Nous sommes descendus par la calle Serrano, une vraie rue commerciale de riches en envoyant chier les gens qui ne faisaient pas la grève dans leurs boutiques de riches. Nous sommes passés par la Puerta de Alcala, grand rond-point, par la calle Alfonso XII, puis jusqu’au congrès. Après nous sommes arrivés à Atocha, le point de rendez-vous de départ de la grande grande manif. Là, des groupes de communistes de je sais pas quel parti ont obligé les commerces à fermer. Nous avons marché avec la grande manif jusqu’à Colón, puis nous sommes revenus au congrès. Il y a eu une première charge à 19h45. Puis après, vers 21h15, ça a été le bordel, les grandes charges, les centaines de salves de flashball, les grenades, les gaz.

 

Vers 23h00 j’étais de retour à la maison, et ça continuait dans les rues du centre-sud. Jamais autant de flics n’avaient été déployés auparavant je pense. Ils chargeaient les gens avec leurs camions dans le paseo del Prado, en face du musée.
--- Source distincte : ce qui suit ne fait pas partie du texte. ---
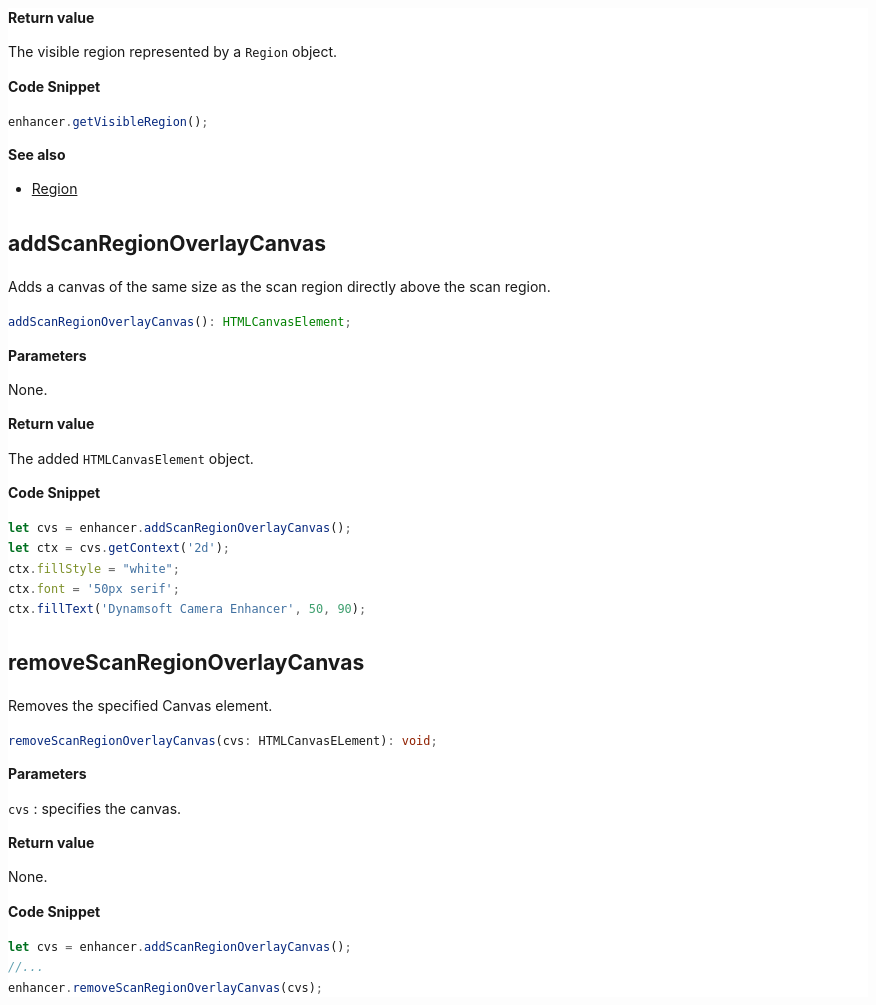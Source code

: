 **Return value**

The visible region represented by a `Region` object.

**Code Snippet**

```javascript
enhancer.getVisibleRegion();
```

**See also**

* [Region](interface/region.html)

## addScanRegionOverlayCanvas

Adds a canvas of the same size as the scan region directly above the scan region.

```typescript
addScanRegionOverlayCanvas(): HTMLCanvasElement;
```

**Parameters**

None.

**Return value**

The added `HTMLCanvasElement` object.

**Code Snippet**

```javascript
let cvs = enhancer.addScanRegionOverlayCanvas();
let ctx = cvs.getContext('2d');
ctx.fillStyle = "white";
ctx.font = '50px serif';
ctx.fillText('Dynamsoft Camera Enhancer', 50, 90);
```

## removeScanRegionOverlayCanvas

Removes the specified Canvas element.

```typescript
removeScanRegionOverlayCanvas(cvs: HTMLCanvasELement): void;
```

**Parameters**

`cvs` : specifies the canvas.

**Return value**

None.

**Code Snippet**

```javascript
let cvs = enhancer.addScanRegionOverlayCanvas();
//...
enhancer.removeScanRegionOverlayCanvas(cvs);
```
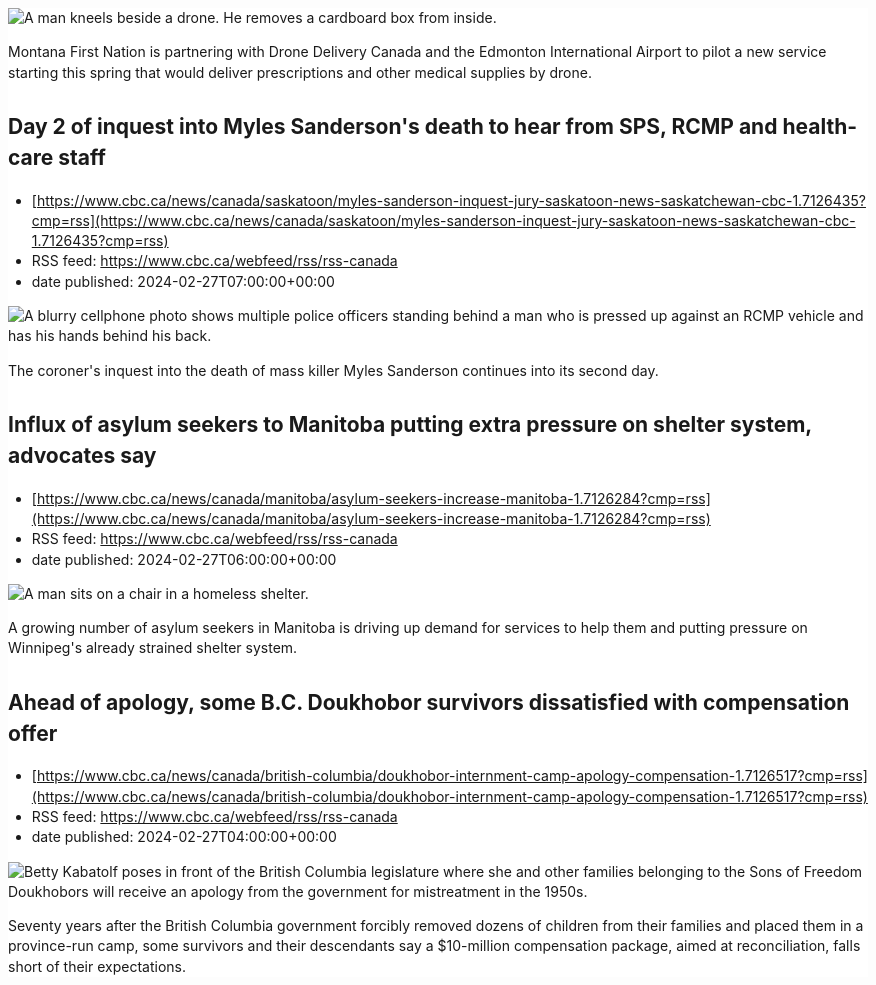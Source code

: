<img alt="A man kneels beside a drone. He removes a cardboard box from inside." height="349" src="https://i.cbc.ca/1.7126579.1709011187!/fileImage/httpImage/image.jpg_gen/derivatives/16x9_620/montana-first-nation-drone-pilot.jpg" title="Montana First Nation in central Alberta First Nation could soon have prescriptions and other medical supplies delivered by drone through a new pilot project with Drone Delivery Canada and the Edmonton International Airport." width="620" /><p>Montana First Nation is partnering with Drone Delivery Canada and the Edmonton International Airport to pilot a new service starting this spring that would deliver prescriptions and other medical supplies by drone.</p>

## Day 2 of inquest into Myles Sanderson's death to hear from SPS, RCMP and health-care staff
 - [https://www.cbc.ca/news/canada/saskatoon/myles-sanderson-inquest-jury-saskatoon-news-saskatchewan-cbc-1.7126435?cmp=rss](https://www.cbc.ca/news/canada/saskatoon/myles-sanderson-inquest-jury-saskatoon-news-saskatchewan-cbc-1.7126435?cmp=rss)
 - RSS feed: https://www.cbc.ca/webfeed/rss/rss-canada
 - date published: 2024-02-27T07:00:00+00:00

<img alt="A blurry cellphone photo shows multiple police officers standing behind a man who is pressed up against an RCMP vehicle and has his hands behind his back." height="349" src="https://i.cbc.ca/1.6577547.1682530275!/fileImage/httpImage/image.jpg_gen/derivatives/16x9_620/arrest.jpg" title="Myles Sanderson shown under arrest moments after RCMP forced his stolen truck off the highway. " width="620" /><p>The coroner's inquest into the death of mass killer Myles Sanderson continues into its second day.</p>

## Influx of asylum seekers to Manitoba putting extra pressure on shelter system, advocates say
 - [https://www.cbc.ca/news/canada/manitoba/asylum-seekers-increase-manitoba-1.7126284?cmp=rss](https://www.cbc.ca/news/canada/manitoba/asylum-seekers-increase-manitoba-1.7126284?cmp=rss)
 - RSS feed: https://www.cbc.ca/webfeed/rss/rss-canada
 - date published: 2024-02-27T06:00:00+00:00

<img alt="A man sits on a chair in a homeless shelter. " height="349" src="https://i.cbc.ca/1.7126346.1708988218!/fileImage/httpImage/image.jpg_gen/derivatives/16x9_620/mark-stewart.jpg" title="Mark Stewart, executive director of the Salvation Army&apos;s Centre of Hope in Winnipeg, says the charity&apos;s emergency shelter has been housing a growing number of asylum seekers in recent months. " width="620" /><p>A growing number of asylum seekers in Manitoba is driving up demand for services to help them and putting pressure on Winnipeg's already strained shelter system. </p>

## Ahead of apology, some B.C. Doukhobor survivors dissatisfied with compensation offer
 - [https://www.cbc.ca/news/canada/british-columbia/doukhobor-internment-camp-apology-compensation-1.7126517?cmp=rss](https://www.cbc.ca/news/canada/british-columbia/doukhobor-internment-camp-apology-compensation-1.7126517?cmp=rss)
 - RSS feed: https://www.cbc.ca/webfeed/rss/rss-canada
 - date published: 2024-02-27T04:00:00+00:00

<img alt="Betty Kabatolf poses in front of the British Columbia legislature where she and other families belonging to the Sons of Freedom Doukhobors will receive an apology from the government for mistreatment in the 1950s." height="349" src="https://i.cbc.ca/1.7126583.1709013915!/fileImage/httpImage/image.jpg_gen/derivatives/16x9_620/betty-kabatolf.jpg" title="Betty Kabatolf poses in front of the British Columbia legislature where she and other families belonging to the Sons of Freedom Doukhobors will receive an apology from the government for mistreatment in the 1950s." width="620" /><p>Seventy years after the British Columbia government forcibly removed dozens of children from their families and placed them in a province-run camp, some survivors and their descendants say a $10-million compensation package, aimed at reconciliation, falls short of their expectations.</p>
Un groupe d’environ 200 personnes a réussi à rester près des barrières qui protègent le Congrès toute la nuit, malgré tout.

 

Pour les desahucios, il y a eu dernierement un moratoire pour les personnes avec des petits enfants, les vieillards, les personnes malades après qu’une troisième personne se soit suicidée au moment d’être expulsée. Le plus intéressant, c’est tout le processus de pression qui se fait sur le directeur de la succursale qui prend le logement. C’est un travail ENORME. Les gens occupent les succursales et mettent la grosse pression, le numero de telephone circule et les coordonees du directeur, le bar ou il déjeune le matin, etc.